__Exercise directions__
Transcribe precisely those lines of the listing that fall between the line containing "product description |" and the last line, inclusive of both.

::::::::::

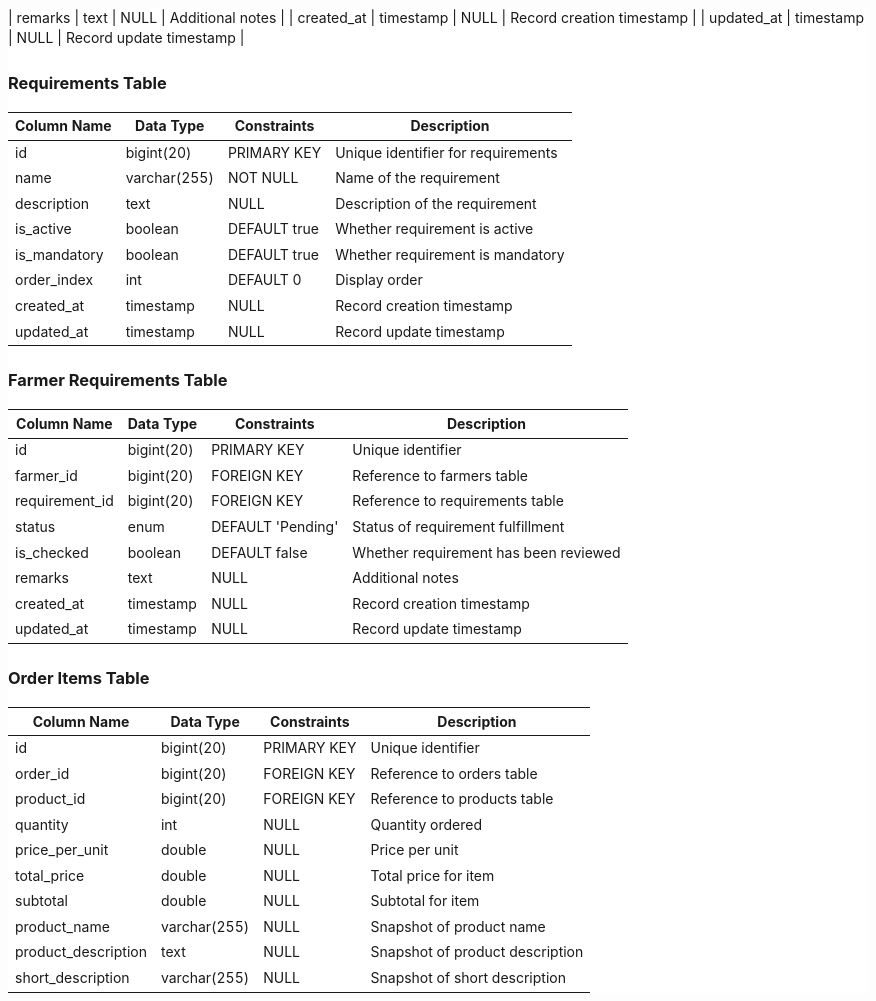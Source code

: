 | remarks | text | NULL | Additional notes |
| created_at | timestamp | NULL | Record creation timestamp |
| updated_at | timestamp | NULL | Record update timestamp |

### Requirements Table

| Column Name | Data Type | Constraints | Description |
|------------|-----------|-------------|-------------|
| id | bigint(20) | PRIMARY KEY | Unique identifier for requirements |
| name | varchar(255) | NOT NULL | Name of the requirement |
| description | text | NULL | Description of the requirement |
| is_active | boolean | DEFAULT true | Whether requirement is active |
| is_mandatory | boolean | DEFAULT true | Whether requirement is mandatory |
| order_index | int | DEFAULT 0 | Display order |
| created_at | timestamp | NULL | Record creation timestamp |
| updated_at | timestamp | NULL | Record update timestamp |

### Farmer Requirements Table

| Column Name | Data Type | Constraints | Description |
|------------|-----------|-------------|-------------|
| id | bigint(20) | PRIMARY KEY | Unique identifier |
| farmer_id | bigint(20) | FOREIGN KEY | Reference to farmers table |
| requirement_id | bigint(20) | FOREIGN KEY | Reference to requirements table |
| status | enum | DEFAULT 'Pending' | Status of requirement fulfillment |
| is_checked | boolean | DEFAULT false | Whether requirement has been reviewed |
| remarks | text | NULL | Additional notes |
| created_at | timestamp | NULL | Record creation timestamp |
| updated_at | timestamp | NULL | Record update timestamp |

### Order Items Table

| Column Name | Data Type | Constraints | Description |
|------------|-----------|-------------|-------------|
| id | bigint(20) | PRIMARY KEY | Unique identifier |
| order_id | bigint(20) | FOREIGN KEY | Reference to orders table |
| product_id | bigint(20) | FOREIGN KEY | Reference to products table |
| quantity | int | NULL | Quantity ordered |
| price_per_unit | double | NULL | Price per unit |
| total_price | double | NULL | Total price for item |
| subtotal | double | NULL | Subtotal for item |
| product_name | varchar(255) | NULL | Snapshot of product name |
| product_description | text | NULL | Snapshot of product description |
| short_description | varchar(255) | NULL | Snapshot of short description |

::::::::::

__Expected output__
| product_description | text | NULL | Snapshot of product description |
| short_description | varchar(255) | NULL | Snapshot of short description |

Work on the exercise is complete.